### Aim of the exercise
Output exactly, please, the lines of the records below from the one containing "Global Attribute" through the final line.

### Supplied records
===============

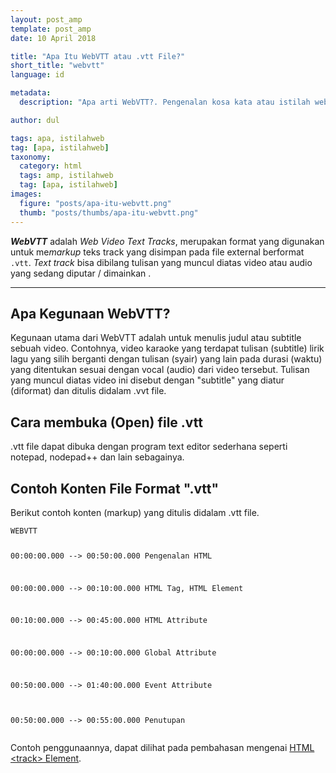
 ```yaml
---
layout: post_amp
template: post_amp
date: 10 April 2018

title: "Apa Itu WebVTT atau .vtt File?"
short_title: "webvtt"
language: id

metadata:
  description: "Apa arti WebVTT?. Pengenalan kosa kata atau istilah webvtt yang berkaitan dengan video dan audio. Bagaimana cara membuka file .vtt?"

author: dul

tags: apa, istilahweb
tag: [apa, istilahweb]
taxonomy:
  category: html
  tags: amp, istilahweb
  tag: [apa, istilahweb]
images:
  figure: "posts/apa-itu-webvtt.png"
  thumb: "posts/thumbs/apa-itu-webvtt.png"
---
```

<p class="lead">
<dfn><strong>WebVTT</strong></dfn> adalah <em>Web Video Text Tracks</em>, merupakan format yang digunakan untuk me<i>markup</i> teks track yang disimpan pada file external berformat <code>.vtt</code>. <em>Text track</em> bisa dibilang tulisan yang muncul diatas video atau audio yang sedang diputar / dimainkan .
</p>

<hr>
<section>
<h2 class="title-sub bd-primary bd-left bd-left-only">Apa Kegunaan WebVTT?</h2>
  <div class="dul-callout dul-callout-success">
    <p>Kegunaan utama dari WebVTT adalah untuk menulis judul atau subtitle sebuah video. Contohnya, video karaoke yang terdapat tulisan (subtitle) lirik lagu yang silih berganti dengan tulisan (syair) yang lain pada durasi (waktu) yang ditentukan sesuai dengan vocal (audio) dari video tersebut. Tulisan yang muncul diatas video ini disebut dengan "subtitle" yang diatur (diformat) dan ditulis didalam .vvt file.</p>
  </div>
</section>

<section>
<h2 class="title-sub bd-primary bd-left bd-left-only">Cara membuka (Open) file .vtt</h2>
  <div class="dul-callout dul-callout-danger">
    <p>.vtt file dapat dibuka dengan program text editor sederhana seperti notepad, nodepad++ dan lain sebagainya.</p>
  </div>
</section>

<section>
<h2 class="title-sub bd-primary bd-left bd-left-only">Contoh Konten File Format ".vtt"</h2>
<div class="dul-block">
  <p>Berikut contoh konten (markup) yang ditulis didalam .vtt file.</p>

  <!-- custom-title -->
  <div class="icode itheme" data-code=".vtt">
  <pre class="prettyprint highlight language-none"><code class="prettyprint  language-none">WEBVTT

00:00:00.000 --&gt; 00:50:00.000
Pengenalan HTML

00:00:00.000 --&gt; 00:10:00.000
HTML Tag, HTML Element

00:10:00.000 --&gt; 00:45:00.000
HTML Attribute

00:00:00.000 --&gt; 00:10:00.000
Global Attribute

00:50:00.000 --&gt; 01:40:00.000
Event Attribute

00:50:00.000 --&gt; 00:55:00.000
Penutupan</code>
  </pre>
  </div>
</div>
</section>

<p>Contoh penggunaannya, dapat dilihat pada pembahasan mengenai <a href="/tutorial/html/html-track-tag.html">HTML &lt;track&gt; Element</a>.</p>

===============

### Solution below
Global Attribute

00:50:00.000 --&gt; 01:40:00.000
Event Attribute

00:50:00.000 --&gt; 00:55:00.000
Penutupan</code>
  </pre>
  </div>
</div>
</section>

<p>Contoh penggunaannya, dapat dilihat pada pembahasan mengenai <a href="/tutorial/html/html-track-tag.html">HTML &lt;track&gt; Element</a>.</p>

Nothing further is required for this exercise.